Extracted data =>
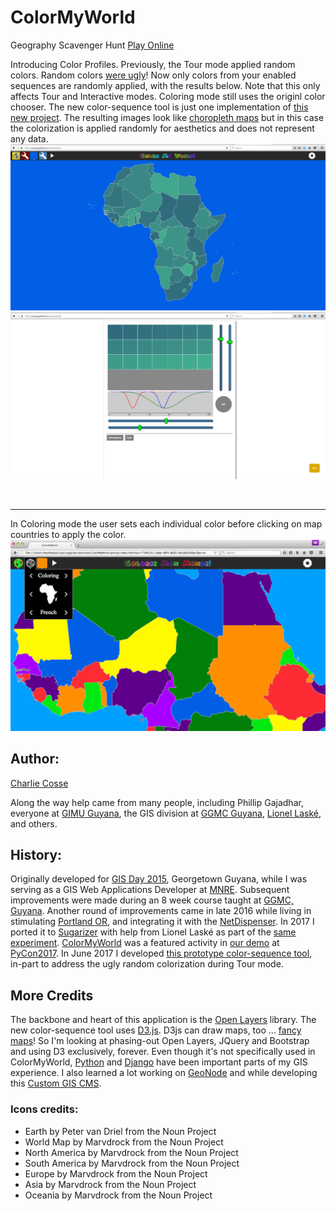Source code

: # ColorMyWorld
Geography Scavenger Hunt [Play Online](http://dev.asymptopia.org/static/colormyworld)

Introducing Color Profiles.  Previously, the Tour mode applied random colors.
Random colors [were ugly](img/ugly_random_colors.png)!  Now only colors from
your enabled sequences are randomly applied, with the results below.  Note that
this only affects Tour and Interactive modes.  Coloring mode still uses the
originl color chooser.  The new color-sequence tool is just one implementation
of [this new project](https://github.com/cdbrissac/colorcfg). The resulting images
look like [choropleth maps](https://en.wikipedia.org/wiki/Choropleth_map) but in
this case the colorization is applied randomly for aesthetics and does not
represent any data.
<br>
<img src='img/colorcfg-062717e.png'/>
<img src='img/colorcfg-062717d.png'/>

<br>
<hr>
In Coloring mode the user sets each individual color before clicking on map
countries to apply the color.
<img src='img/colormyworld-v0.3.png'/>


## Author:
[Charlie Cosse](http://github.com/ccosse/)

Along the way help came from many people, including Phillip Gajadhar,
everyone at [GIMU Guyana](http://data.gim.gov.gy),
the GIS division at [GGMC Guyana](http://www.ggmc.gov.gy/),
[Lionel Laské](https://github.com/llaske), and others.

## History:
Originally developed for [GIS Day 2015](https://www.facebook.com/search/top/?q=GIS%20Day%20colormyworld), Georgetown Guyana, while I was serving as
a GIS Web Applications Developer at [MNRE](https://www.nre.gov.gy/).
Subsequent improvements were made during an 8 week course taught at [GGMC, Guyana](http://www.ggmc.gov.gy/).
Another round of improvements came in late 2016 while living in stimulating [Portland OR](https://www.meetup.com/cities/us/or/portland/tech/), and integrating it with the [NetDispenser](https://netdispenser.github.io/). In 2017 I ported it to [Sugarizer](http://sugarizer.org/) with help from Lionel Laské as part of the [same experiment](https://netdispenser.github.io/). [ColorMyWorld](https://github.com/ccosse/colormyworld) was a featured activity in
[our demo](https://us.pycon.org/2017/schedule/presentation/643/) at [PyCon2017](https://flic.kr/y/2GSVF7K).
In June 2017 I developed [this prototype color-sequence tool](https://github.com/cdbrissac/colorcfg), in-part to address the ugly random colorization during Tour mode.

## More Credits
The backbone and heart of this application is the [Open Layers](http://openlayers.org/) library.
The new color-sequence tool uses [D3.js](http://d3js.org).  D3js can draw maps, too ... [fancy maps](https://www.jasondavies.com/maps/)!
So I'm looking at phasing-out Open Layers, JQuery and Bootstrap and using D3 exclusively, forever.
Even though it's not specifically used in ColorMyWorld, [Python](http://python.org) and [Django](https://www.djangoproject.com/) have
been important parts of my GIS experience.  I also learned a lot working on [GeoNode](http://geonode.org/)
and while developing this [Custom GIS CMS](http://dev.asymptopia.org/pacmap/).

### Icons credits:
* Earth by Peter van Driel from the Noun Project
* World Map by Marvdrock from the Noun Project
* North America by Marvdrock from the Noun Project
* South America by Marvdrock from the Noun Project
* Europe by Marvdrock from the Noun Project
* Asia by Marvdrock from the Noun Project
* Oceania by Marvdrock from the Noun Project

Task description => Each line above that has the word "ccosse" must be copied.

Reply =>
[Charlie Cosse](http://github.com/ccosse/)
Another round of improvements came in late 2016 while living in stimulating [Portland OR](https://www.meetup.com/cities/us/or/portland/tech/), and integrating it with the [NetDispenser](https://netdispenser.github.io/). In 2017 I ported it to [Sugarizer](http://sugarizer.org/) with help from Lionel Laské as part of the [same experiment](https://netdispenser.github.io/). [ColorMyWorld](https://github.com/ccosse/colormyworld) was a featured activity in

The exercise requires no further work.